Bliss Doubt and Revenge Girl,
Thanks for getting me out of my confusion and sunken feeling about SS. I was referring to an article on Social Security (http://www.moderateindependent.com/v3i1ss.htm) but I do admit that if SS isn't properly funded, there will be no SS and respect for the elderly will wither away.
Speaking of money from paychecks that goes into SS, a former coworker once complained about it and he thought fairtax is the way to go. Says him "It's my money and I want to do what I want with it !" He likes 401k to Social Security because he thinks money will grow there. I tried to explain to him about the history of shrinking 401ks and he dismissed it and claimed that growth will always come back. I had a chance to meet him after he lost his job and he still believes in 401ks over Social Security to keep his taxes low. He now works but his annual salary is 8k less.
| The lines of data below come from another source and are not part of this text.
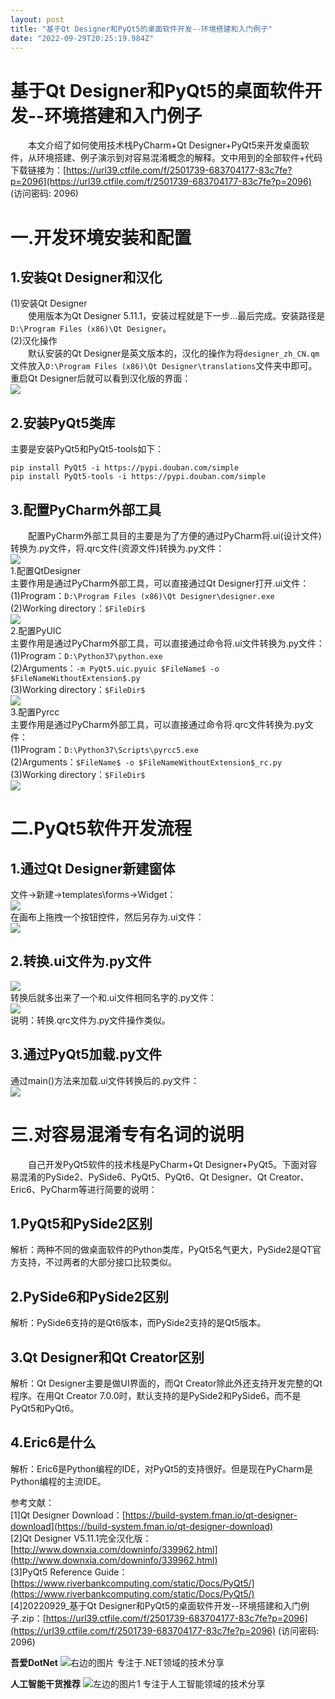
 ```yaml
---
layout: post
title: "基于Qt Designer和PyQt5的桌面软件开发--环境搭建和入门例子"
date: "2022-09-29T20:25:19.984Z"
---
```

基于Qt Designer和PyQt5的桌面软件开发--环境搭建和入门例子
=====================================

  本文介绍了如何使用技术栈PyCharm+Qt Designer+PyQt5来开发桌面软件，从环境搭建、例子演示到对容易混淆概念的解释。文中用到的全部软件+代码下载链接为：[https://url39.ctfile.com/f/2501739-683704177-83c7fe?p=2096](https://url39.ctfile.com/f/2501739-683704177-83c7fe?p=2096) (访问密码: 2096)

一.开发环境安装和配置
===========

1.安装Qt Designer和汉化
------------------

(1)安装Qt Designer  
  使用版本为Qt Designer 5.11.1，安装过程就是下一步...最后完成。安装路径是`D:\Program Files (x86)\Qt Designer`。  
(2)汉化操作  
  默认安装的Qt Designer是英文版本的，汉化的操作为将`designer_zh_CN.qm`文件放入`D:\Program Files (x86)\Qt Designer\translations`文件夹中即可。重启Qt Designer后就可以看到汉化版的界面：  
![](https://files.mdnice.com/user/26218/419bb7bd-3219-4d67-b105-2e9c141da5e7.png)

2.安装PyQt5类库
-----------

主要是安装PyQt5和PyQt5-tools如下：

    pip install PyQt5 -i https://pypi.douban.com/simple
    pip install PyQt5-tools -i https://pypi.douban.com/simple
    

3.配置PyCharm外部工具
---------------

  配置PyCharm外部工具目的主要是为了方便的通过PyCharm将.ui(设计文件)转换为.py文件，将.qrc文件(资源文件)转换为.py文件：  
![](https://files.mdnice.com/user/26218/d1abe847-5921-4f79-8c87-cf81660afae0.png)  
1.配置QtDesigner  
主要作用是通过PyCharm外部工具，可以直接通过Qt Designer打开.ui文件：  
(1)Program：`D:\Program Files (x86)\Qt Designer\designer.exe`  
(2)Working directory：`$FileDir$`  
![](https://files.mdnice.com/user/26218/fddd04ab-e536-4ef8-9430-69ed8fb09b77.png)  
2.配置PyUIC  
主要作用是通过PyCharm外部工具，可以直接通过命令将.ui文件转换为.py文件：  
(1)Program：`D:\Python37\python.exe`  
(2)Arguments：`-m PyQt5.uic.pyuic $FileName$ -o $FileNameWithoutExtension$.py`  
(3)Working directory：`$FileDir$`  
![](https://files.mdnice.com/user/26218/95362971-c19a-41c1-8d7a-d4971f115e39.png)  
3.配置Pyrcc  
主要作用是通过PyCharm外部工具，可以直接通过命令将.qrc文件转换为.py文件：  
(1)Program：`D:\Python37\Scripts\pyrcc5.exe`  
(2)Arguments：`$FileName$ -o $FileNameWithoutExtension$_rc.py`  
(3)Working directory：`$FileDir$`  
![](https://files.mdnice.com/user/26218/b192efdb-9222-4778-88f0-8030f97b2cc7.png)

二.PyQt5软件开发流程
=============

1.通过Qt Designer新建窗体
-------------------

文件->新建->templates\\forms->Widget：  
![](https://files.mdnice.com/user/26218/3fcbc211-a74e-4783-b3d5-d8e237d669e2.png)  
在画布上拖拽一个按钮控件，然后另存为.ui文件：  
![](https://files.mdnice.com/user/26218/65527a19-e104-49e2-9346-b2b0580a0771.png)

2.转换.ui文件为.py文件
---------------

![](https://files.mdnice.com/user/26218/a2d7beeb-b9d0-41ff-b6f9-01e42ea212f8.png)  
转换后就多出来了一个和.ui文件相同名字的.py文件：  
![](https://files.mdnice.com/user/26218/20728104-6c9e-4244-9df2-a2ca376d1567.png)  
说明：转换.qrc文件为.py文件操作类似。

3.通过PyQt5加载.py文件
----------------

通过main()方法来加载.ui文件转换后的.py文件：  
![](https://files.mdnice.com/user/26218/57029b6d-5f95-4aa2-a3a4-f529dadae271.png)

三.对容易混淆专有名词的说明
==============

  自己开发PyQt5软件的技术栈是PyCharm+Qt Designer+PyQt5。下面对容易混淆的PySide2、PySide6、PyQt5、PyQt6、Qt Designer、Qt Creator、Eric6、PyCharm等进行简要的说明：

1.PyQt5和PySide2区别
-----------------

解析：两种不同的做桌面软件的Python类库，PyQt5名气更大，PySide2是QT官方支持，不过两者的大部分接口比较类似。

2.PySide6和PySide2区别
-------------------

解析：PySide6支持的是Qt6版本，而PySide2支持的是Qt5版本。

3.Qt Designer和Qt Creator区别
--------------------------

解析：Qt Designer主要是做UI界面的，而Qt Creator除此外还支持开发完整的Qt程序。在用Qt Creator 7.0.0时，默认支持的是PySide2和PySide6，而不是PyQt5和PyQt6。

4.Eric6是什么
----------

解析：Eric6是Python编程的IDE，对PyQt5的支持很好。但是现在PyCharm是Python编程的主流IDE。

参考文献：  
\[1\]Qt Designer Download：[https://build-system.fman.io/qt-designer-download](https://build-system.fman.io/qt-designer-download)  
\[2\]Qt Designer V5.11.1完全汉化版：[http://www.downxia.com/downinfo/339962.html](http://www.downxia.com/downinfo/339962.html)  
\[3\]PyQt5 Reference Guide：[https://www.riverbankcomputing.com/static/Docs/PyQt5/](https://www.riverbankcomputing.com/static/Docs/PyQt5/)  
\[4\]20220929\_基于Qt Designer和PyQt5的桌面软件开发--环境搭建和入门例子.zip：[https://url39.ctfile.com/f/2501739-683704177-83c7fe?p=2096](https://url39.ctfile.com/f/2501739-683704177-83c7fe?p=2096) (访问密码: 2096)

**吾爱DotNet** ![右边的图片](https://files.mdnice.com/user/26218/f7c199c0-8fc5-4189-aa76-227a26181c02.jpg) 专注于.NET领域的技术分享

**人工智能干货推荐** ![左边的图片1](https://files.mdnice.com/user/26218/f7eecbb5-e124-401b-8508-7061a074cf71.jpg) 专注于人工智能领域的技术分享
Most workers in the US pay more money in payroll taxes (social security, unemployment, etc) than they do in income taxes. It is a HUGE burden.
It isn't an entitlement Max, and I think it's important not to call it that. Every working person pays into it their whole working life, and their employers pay into it. It isn't some sort of unfunded mandate, and having read so much of early 20th century history, I credit it with creating the strongest middle class the world has ever seen. I don't see how anybody can look beyond the money, when Social Security, though it does have other purposes, functions mainly as a national pension program. If I didn't pay so gdsob much into it every month, I wouldn't feel so strongly about it.
Okay, sermon over.
I take your point about the importance of universal health care when it comes to dignity in old age, or any age. It does seem a tough sell here. I also recognize the reality you point to with the old guy at the town hall meeting. We have a guy who plagues our city council meetings here in San Antonio. His name is actually Joe Finger, and they call him "The Finger". At the same time, I remember some NPR coverage of the town hall meetings in the run-up to Obamacare, where protesters said they didn't want government run health care. Speakers would ask if Medicare users in the audience were happy with the program. Hands went up, and speakers pointed out that Medicare was government administered health care.
Government administered, not government funded, would be the distinction I would be careful to make. My former boss considers herself a conservative Republican, yet can't wait until she turns 65 and becomes eligible for Medicare. Or is it 62?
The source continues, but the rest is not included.